COLLECTED STORIES

Reviewed by Gail M. Burns, July, 2001.

The are Native American peoples who believed, and may still believe, that photography stole a part of a person’s soul -- that every image of you carried a piece of your innermost being with it. In Donald Margulies play Collected Stories Ruth Steiner (Annette Miller), an older Jewish woman who has been a successful writer all of her life, feels that way about her life’s stories. When her young protégée Lisa Morrison (Christianna Nelson) appropriates and publishes a fictionalized version of one of her most intimate and closely held life experiences, Ruth feels that part of her soul has been snatched from her body. It does not help that, at that point in her life, she is also very ill with an unnamed but possibly terminal disease.

Lisa is not cast as the villain in this piece, nor is either woman portrayed as the heroine. They are two writers who need and admire each other greatly, but, like all close human relationships, theirs balances precariously on the point of successful communication. If one party misunderstands the others intentions or actions, the whole relationship crashes to the ground. What Ruth says and what Lisa hears, and vice versa, are the crux of the moral and ethical issue at stake.

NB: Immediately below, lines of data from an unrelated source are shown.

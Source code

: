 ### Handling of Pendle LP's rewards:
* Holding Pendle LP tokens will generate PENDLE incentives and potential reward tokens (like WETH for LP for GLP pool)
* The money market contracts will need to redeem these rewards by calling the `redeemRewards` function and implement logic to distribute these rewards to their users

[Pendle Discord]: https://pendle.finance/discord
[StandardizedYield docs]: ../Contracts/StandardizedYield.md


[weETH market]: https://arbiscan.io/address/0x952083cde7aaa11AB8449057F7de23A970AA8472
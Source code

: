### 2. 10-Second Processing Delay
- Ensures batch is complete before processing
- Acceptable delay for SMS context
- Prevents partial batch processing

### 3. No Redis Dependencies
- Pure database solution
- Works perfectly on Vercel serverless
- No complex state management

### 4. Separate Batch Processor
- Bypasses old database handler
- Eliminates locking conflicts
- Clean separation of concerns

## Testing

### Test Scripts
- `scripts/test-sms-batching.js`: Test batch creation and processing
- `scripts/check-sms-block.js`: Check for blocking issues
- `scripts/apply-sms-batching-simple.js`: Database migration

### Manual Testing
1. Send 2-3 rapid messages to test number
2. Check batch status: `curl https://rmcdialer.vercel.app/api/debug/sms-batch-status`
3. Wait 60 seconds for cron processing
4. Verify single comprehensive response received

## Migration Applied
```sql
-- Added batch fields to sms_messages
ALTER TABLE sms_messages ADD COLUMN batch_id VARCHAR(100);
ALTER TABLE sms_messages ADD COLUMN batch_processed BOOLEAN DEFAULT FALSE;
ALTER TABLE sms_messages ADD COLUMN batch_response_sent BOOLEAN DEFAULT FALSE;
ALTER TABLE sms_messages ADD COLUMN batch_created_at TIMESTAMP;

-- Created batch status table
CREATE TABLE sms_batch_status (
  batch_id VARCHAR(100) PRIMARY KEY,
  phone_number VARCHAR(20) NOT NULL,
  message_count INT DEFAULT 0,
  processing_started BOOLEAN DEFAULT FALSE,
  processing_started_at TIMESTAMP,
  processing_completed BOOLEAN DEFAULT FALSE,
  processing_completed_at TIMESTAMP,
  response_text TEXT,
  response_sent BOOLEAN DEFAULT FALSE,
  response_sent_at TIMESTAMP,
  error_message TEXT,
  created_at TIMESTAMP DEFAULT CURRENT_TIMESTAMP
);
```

Collected Stories was nominated for, but did not win, the Pulitzer Prize for Drama. It was inspired by an incident in 1993 when American author David Leavitt based his novel While England Sleeps on British author Stephen Spender’s 1951 memoir World Within Word. Spender threatened to sue Leavitt for "plagiarizing my life,” and the book was withdrawn from publication. Released in America after Spender’s death in 1995, Leavitt referred to Spender in the preface as "an enemy of the imagination." The following year Leavitt got even more mileage out of the incident with The Term Paper Artist, one of the three novellas in his collection Arkansas.

Margulies follows up on many of the themes of this real life drama, and the very fact that he has borrowed from other people’s lives to write this play about the ethics of doing just that is deliciously ironic. Both Leavitt and Lisa get in trouble for writing about a time and a culture that is not theirs. In Lisa’s case she has appropriated Ruth’s Jewishness, and Judaism is a religion and a culture which has survived millennia by faithfully passing down its stories. Ruth’s anguished cry of “You took my stories!” is the cry of a people as well as that of a person. In the scene immediately preceding her final show down with Ruth, Lisa is invited to the 92nd Street Y, which is the Young Men’s and Young Women’s Hebrew Association, to read from her book – a WASP retelling the tales of a Jewess in the great bastion of New York Jewish culture.

Miller is a strong and real Ruth. The six years that elapse during the course of the play bring Ruth from a healthy and confident middle-aged woman at the peak of her writing and teaching career, to a desperately ill woman struggling with her own mortality – physically and professionally. Miller takes us on that painful journey effortlessly.

Nelson is less skillful an actress. And Lisa is in many ways the less sympathetic character, although, as I said before she is not portrayed as a villain. I was afraid that we were in for an All About Eve kinda evening, but Nelson and Margulies spared us by making Lisa less ruthless and more loveable.

Varon said that she struggled with the best way to present this realistic play on the stage at the Founder’s Theatre, which is a very openly theatrical space. Scenic designer Lauren Kurki has managed to create quite accurately the feel of a New York apartment with only one of the four walls and the door. I was a bit puzzled by the extension of Ruth’s living room with rows and rows of what we in the publishing industry call bulking dummies – bound blank white volumes of various sizes and shapes. This is not a play about books - it is a play about human relationships and art – and I did not see the sense in surrounding Ruth and Lisa in a sea of hardbacks.

My final wish is that Margulies had given this play a different title. This is the second time this season that I have seen a great show with what felt like the wrong title. While this is a play about collecting stories, it is not a collection of stories, and that is what the title implies. Especially presented at Shakespeare & Company, where the Wharton One-Acts are a tradition, and where, in the fall, they will be dramatizing some collected stories of Nathaniel Hawthorne and Herman Melville, it is difficult for potential audience members to understand exactly what they are going to see.

The Shakespeare and Company (413-637-3353) production of Collected Stories runs through August 4 at the new Founder's Theatre, 70 Kemble Street (Rt. 7A) in Lenox. The show runs two and a half hours with one intermission. This is a thoroughly adult show, in the sense of being intellectual and serious, and youngsters under 16 or so will not really understand or enjoy it.